图5 大肠杆菌16S rRNA基因同源性分析

16S rRNA是目前公认的原核微生物系统发育和分子进化的分子计时器，其突变与进化可能是耐药相关基因的起源[16].包姗姗等[17]对低能离子注入介导获得的31株离子束重组沙漠寡营养菌株测序，结果其16S rRNA 基因均发生了不同程度的突变，其中3株的16s rRNA基因的拷贝数增加了5个拷贝，其新基因数目增加了34～37个，有21个新基因与抗生素抗性相关.

本研究测序结果表明，低能离子注入能诱导大肠杆菌16sr RNA基因突变和对NOR耐药表征改变，且16sr RNA基因突变率与耐药指数呈正相关(r=0.342，p≤0.05)，说明低能离子注入可能通过诱导大肠杆菌16sRNA基因突变从而获得对喹诺酮类抗生素的耐药表征.

2.6 低能N+注入对大肠杆菌acc(6′)-Ib-cr基因影响

通过对大肠杆菌分别进行acc(6′)-Ib-cr基因扩增，凝胶电泳鉴定，仅四重耐药株29522-NOR1和29522-NOR2扩增得到大约481 bp扩增片段(如图6所示)，其余菌株均未扩增出.

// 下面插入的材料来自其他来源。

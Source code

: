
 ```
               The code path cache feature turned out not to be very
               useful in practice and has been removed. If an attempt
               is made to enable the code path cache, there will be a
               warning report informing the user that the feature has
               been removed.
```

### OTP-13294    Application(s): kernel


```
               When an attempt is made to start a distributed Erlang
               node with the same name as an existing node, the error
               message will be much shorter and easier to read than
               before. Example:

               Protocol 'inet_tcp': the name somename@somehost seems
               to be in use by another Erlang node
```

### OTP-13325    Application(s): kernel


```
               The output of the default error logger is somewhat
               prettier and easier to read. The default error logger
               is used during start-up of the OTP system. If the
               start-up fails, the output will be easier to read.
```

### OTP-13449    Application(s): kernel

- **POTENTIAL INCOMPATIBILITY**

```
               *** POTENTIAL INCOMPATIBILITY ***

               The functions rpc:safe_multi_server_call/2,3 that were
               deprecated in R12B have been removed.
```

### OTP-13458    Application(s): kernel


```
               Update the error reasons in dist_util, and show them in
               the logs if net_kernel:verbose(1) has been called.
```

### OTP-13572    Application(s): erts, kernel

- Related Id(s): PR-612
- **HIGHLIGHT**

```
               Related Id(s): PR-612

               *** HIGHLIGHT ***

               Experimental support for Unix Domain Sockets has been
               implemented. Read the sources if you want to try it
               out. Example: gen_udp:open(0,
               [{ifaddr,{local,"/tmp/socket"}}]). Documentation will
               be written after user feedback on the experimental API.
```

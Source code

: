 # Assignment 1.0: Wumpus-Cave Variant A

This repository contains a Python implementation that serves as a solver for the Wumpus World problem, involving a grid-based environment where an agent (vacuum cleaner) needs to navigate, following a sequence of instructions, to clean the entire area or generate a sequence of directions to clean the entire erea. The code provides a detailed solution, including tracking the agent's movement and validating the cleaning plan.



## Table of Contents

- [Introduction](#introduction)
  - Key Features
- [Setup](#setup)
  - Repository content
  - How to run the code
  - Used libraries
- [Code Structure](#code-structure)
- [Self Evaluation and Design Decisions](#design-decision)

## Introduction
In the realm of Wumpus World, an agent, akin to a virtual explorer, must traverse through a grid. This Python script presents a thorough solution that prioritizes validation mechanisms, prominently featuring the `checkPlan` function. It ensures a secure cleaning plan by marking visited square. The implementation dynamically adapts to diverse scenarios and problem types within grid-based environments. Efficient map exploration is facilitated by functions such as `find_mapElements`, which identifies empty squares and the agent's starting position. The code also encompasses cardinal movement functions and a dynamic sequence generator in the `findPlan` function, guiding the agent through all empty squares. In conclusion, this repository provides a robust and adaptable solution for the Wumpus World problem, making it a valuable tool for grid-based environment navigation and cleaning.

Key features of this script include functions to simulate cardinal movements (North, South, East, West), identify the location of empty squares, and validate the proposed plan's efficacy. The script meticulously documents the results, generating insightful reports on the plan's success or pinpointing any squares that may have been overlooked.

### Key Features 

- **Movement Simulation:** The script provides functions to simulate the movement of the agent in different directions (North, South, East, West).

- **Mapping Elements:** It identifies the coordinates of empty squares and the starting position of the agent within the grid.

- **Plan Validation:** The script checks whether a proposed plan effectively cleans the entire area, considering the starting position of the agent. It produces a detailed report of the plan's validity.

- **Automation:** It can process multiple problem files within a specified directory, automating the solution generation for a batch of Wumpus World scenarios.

图6 大肠杆菌acc(6′)-Ib-cr基因扩增结果

大肠杆菌产生喹诺酮耐药主要由QRDR类基因(gyrA和parC)基因突变和质粒介导的喹诺酮类耐药基因(qnrS、acc(6′)-Ib-cr)造成，其中acc(6′)-Ib-cr可使大肠杆菌等革兰氏阴性菌获得对氨基糖苷类和喹诺酮类的耐药性[18].王丽娟等[19]、Piekarska K等[20]研究发现分离的75株大肠杆菌中有16株acc(6′)-Ib-cr基因阳性(21.33%)并且具有氟喹诺酮类药物耐药性，说明acc(6′)-Ib-cr基因与大肠杆菌的氟喹诺酮耐受性相关，并可能通过质粒水平传播，提高敏感菌株的耐药风险.